Carte ottomane des populations du Levant.

Le pêché de 1926

L’arabisme ne pourrait jamais imposer son histoire du Liban et ne devrait pas le faire. Pas plus que le libanisme ou le phénicisme. Toutes ces idéologies tentent d’imposer un roman national unique, orienté dans le cas de l’arabisme et du phénicisme, insipide dans le cas du libanisme. La première idéologie a choisi l’Orient pour l’imposer à tous. La seconde a opté pour l’Occident sans consultation aucune. La troisième (le libanisme) a rejeté les deux, espérant que le jeu cruel des nations épargnerait celui qui se réduit à ne rien vouloir, et à n’être plus rien.

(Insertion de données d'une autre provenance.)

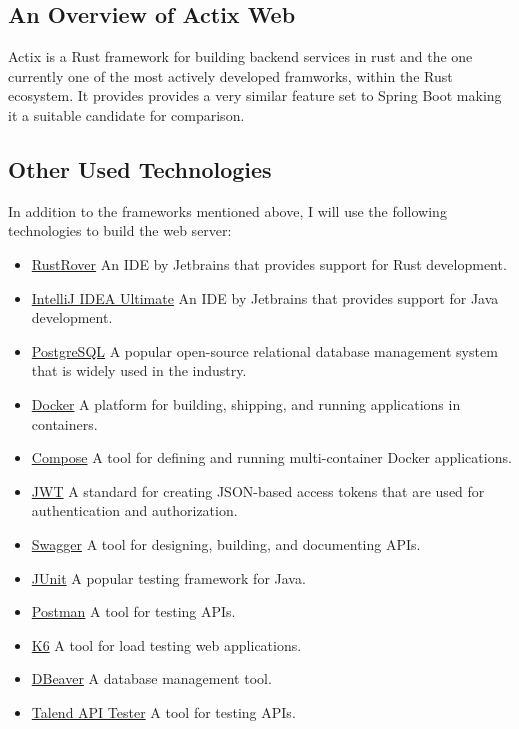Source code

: \documentclass[a4paper,12pt]{article}
\begin{document}
	\subsection{An Overview of Actix Web}
	\label{subsec:actix_web}
	Actix is a Rust framework for building backend services in rust and the one currently one of the most actively developed framworks,
	within the Rust ecosystem. It provides provides a very similar feature set to Spring Boot making it a suitable candidate for comparison.

	\newpage
	\subsection{Other Used Technologies}
	\label{subsec:used_technologies}
	In addition to the frameworks mentioned above, I will use the following technologies to build the web server:
	\begin{itemize}
		\item \href{https://www.jetbrains.com/de-de/rust/}{RustRover} An IDE by Jetbrains that provides support for Rust development.
		\item \href{https://www.jetbrains.com/de-de/idea/}{IntelliJ IDEA Ultimate} An IDE by Jetbrains that provides support for Java development.
		\item \href{https://www.postgresql.org/}{PostgreSQL} A popular open-source relational database management system that is widely used in the industry.
		\item \href{https://www.docker.com/}{Docker} A platform for building, shipping, and running applications in containers.
		\item \href{https://docs.docker.com/compose/}{Compose} A tool for defining and running multi-container Docker applications.
		\item \href{https://jwt.io/}{JWT} A standard for creating JSON-based access tokens that are used for authentication and authorization.
		\item \href{https://swagger.io/}{Swagger}  A tool for designing, building, and documenting APIs.
		\item \href{https://junit.org/junit5/}{JUnit} A popular testing framework for Java.
		\item \href{https://www.postman.com/}{Postman} A tool for testing APIs.
		\item \href{https://k6.io/}{K6} A tool for load testing web applications.
		\item \href{https://dbeaver.io/}{DBeaver} A database management tool.
		\item \href{https://chromewebstore.google.com/detail/talend-api-tester-free-ed/aejoelaoggembcahagimdiliamlcdmfm}{Talend API Tester} A tool for testing APIs.
	\end{itemize}
\end{document}
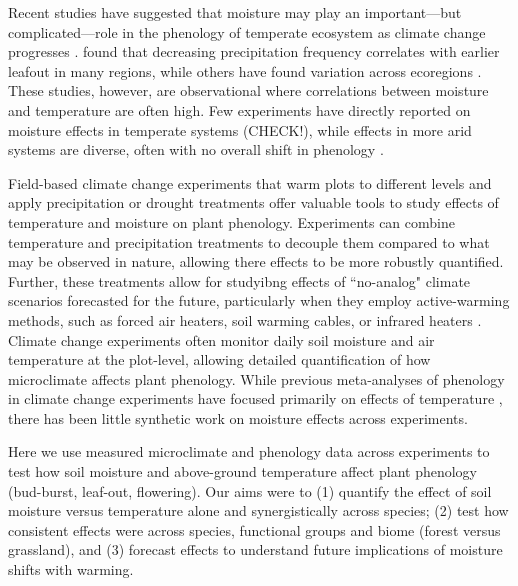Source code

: \documentclass{article}
\begin{document}
\par Recent studies have suggested that moisture may play an  important---but complicated---role in the phenology of temperate ecosystem as climate change progresses \citep[e.g.,][]{seyed2018,wang2022}. \citet{wang2022} found that decreasing precipitation frequency correlates with earlier leafout in many regions, while others have found variation across ecoregions \citep{seyed2018}. These studies, however, are observational where correlations between moisture and temperature are often high. Few experiments have directly reported on moisture effects in temperate systems (CHECK!), while effects in more arid systems are diverse, often with no overall shift in phenology \citep[e.g.,][]{sherry2007,howell2020}.

\par Field-based climate change experiments that warm plots to different levels and apply precipitation or drought treatments offer valuable tools to study effects of temperature and moisture on plant phenology. Experiments can combine temperature and precipitation treatments to decouple them compared to what may be observed in nature, allowing there effects to be more robustly quantified. Further, these treatments allow for studyibng effects of ``no-analog" climate scenarios forecasted for the future, particularly when they employ active-warming methods, such as forced air heaters, soil warming cables, or infrared heaters \citep{shaver2000,williams2007b,aronson2009}. Climate change experiments often monitor daily soil moisture and air temperature at the plot-level, allowing detailed quantification of how microclimate affects plant phenology. While previous meta-analyses of phenology in climate change experiments have focused primarily on effects of temperature \citep[e.g.,][]{wolkovich2012}, there has been little synthetic work on moisture effects across experiments. 
\par Here we use measured microclimate and phenology data across experiments to test how soil moisture and above-ground temperature affect plant phenology (bud-burst, leaf-out, flowering). Our aims were to (1) quantify the effect of soil moisture versus temperature alone and synergistically across species; (2) test how consistent effects were across species, functional groups and biome (forest versus grassland), and (3) forecast effects to understand future implications of moisture shifts with warming. 
\end{document}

Loin d’être un État-nation, le Liban est un conglomérat de nations organiques reconnues durant quatre siècles par l’Empire ottoman sous le nom de millets. Ce terme a été fallacieusement traduit par communautés en 1926, faisant du patriote un sectaire. Prétendre aujourd’hui que le fractionnement du Liban est le résultat artificiel du régime communautaire reviendrait à dire que "c’est le chant du coq qui fait l’aube".

"L’existence d’une nation est un plébiscite de tous les jours", disait Ernest Renan. On ne peut enfermer les peuples dans une formule légale malgré eux, surtout lorsque, comme dirait Charles de Gaulle, le pays légal ne correspond pas au pays réel.

Couverture de l’ouvrage "The Great Eastern Question – and the Strange Case of Lebanon" par Iyad Georges Boustany.